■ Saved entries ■
- Opening Delimiter -

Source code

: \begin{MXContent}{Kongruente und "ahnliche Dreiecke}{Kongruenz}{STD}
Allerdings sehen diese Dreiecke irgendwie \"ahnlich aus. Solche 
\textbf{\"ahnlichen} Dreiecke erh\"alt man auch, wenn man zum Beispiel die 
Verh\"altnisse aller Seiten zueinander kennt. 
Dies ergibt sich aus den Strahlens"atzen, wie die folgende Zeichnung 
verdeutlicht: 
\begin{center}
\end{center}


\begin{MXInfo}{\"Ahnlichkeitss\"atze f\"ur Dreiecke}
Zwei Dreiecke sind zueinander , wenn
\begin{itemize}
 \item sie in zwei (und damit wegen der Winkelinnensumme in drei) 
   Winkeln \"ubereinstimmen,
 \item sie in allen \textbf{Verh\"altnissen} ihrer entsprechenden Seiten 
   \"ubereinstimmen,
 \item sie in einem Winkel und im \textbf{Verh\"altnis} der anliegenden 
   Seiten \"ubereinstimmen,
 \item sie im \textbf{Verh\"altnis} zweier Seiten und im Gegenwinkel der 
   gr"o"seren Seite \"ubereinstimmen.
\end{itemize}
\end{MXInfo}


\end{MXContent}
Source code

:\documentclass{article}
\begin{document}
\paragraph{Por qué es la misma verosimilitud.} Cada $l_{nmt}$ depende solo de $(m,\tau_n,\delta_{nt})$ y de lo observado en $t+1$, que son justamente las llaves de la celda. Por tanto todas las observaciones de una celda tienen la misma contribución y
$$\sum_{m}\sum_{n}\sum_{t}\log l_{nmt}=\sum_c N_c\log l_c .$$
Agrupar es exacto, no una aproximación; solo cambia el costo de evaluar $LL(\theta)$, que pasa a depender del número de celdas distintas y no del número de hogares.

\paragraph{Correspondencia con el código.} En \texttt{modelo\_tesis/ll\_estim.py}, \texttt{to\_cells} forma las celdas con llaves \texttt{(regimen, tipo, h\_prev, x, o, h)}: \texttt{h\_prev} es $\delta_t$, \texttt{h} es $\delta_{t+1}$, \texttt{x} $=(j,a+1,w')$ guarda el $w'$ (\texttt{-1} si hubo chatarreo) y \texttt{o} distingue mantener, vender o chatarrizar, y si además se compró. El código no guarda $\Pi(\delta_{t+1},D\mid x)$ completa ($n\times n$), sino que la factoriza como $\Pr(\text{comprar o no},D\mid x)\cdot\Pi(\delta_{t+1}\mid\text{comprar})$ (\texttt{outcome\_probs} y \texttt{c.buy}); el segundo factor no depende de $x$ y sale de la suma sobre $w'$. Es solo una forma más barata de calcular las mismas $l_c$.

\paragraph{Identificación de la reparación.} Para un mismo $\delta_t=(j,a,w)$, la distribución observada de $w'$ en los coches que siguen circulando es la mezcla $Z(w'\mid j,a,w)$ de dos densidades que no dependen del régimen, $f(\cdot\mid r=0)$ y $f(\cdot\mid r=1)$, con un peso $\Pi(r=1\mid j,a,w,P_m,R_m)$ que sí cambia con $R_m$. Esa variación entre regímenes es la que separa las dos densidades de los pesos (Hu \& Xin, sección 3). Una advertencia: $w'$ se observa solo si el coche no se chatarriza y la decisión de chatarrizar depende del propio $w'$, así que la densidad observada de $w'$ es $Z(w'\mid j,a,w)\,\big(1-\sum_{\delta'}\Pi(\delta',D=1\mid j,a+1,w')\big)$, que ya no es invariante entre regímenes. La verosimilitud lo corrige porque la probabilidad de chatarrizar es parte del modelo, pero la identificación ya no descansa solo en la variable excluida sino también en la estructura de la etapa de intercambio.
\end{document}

- Closing Delimiter -

■ About this exercise ■
Which lines hold the word "MXInfo"? Return all of them from the records above.

■ Worked solution ■
\begin{MXInfo}{\"Ahnlichkeitss\"atze f\"ur Dreiecke}
\end{MXInfo}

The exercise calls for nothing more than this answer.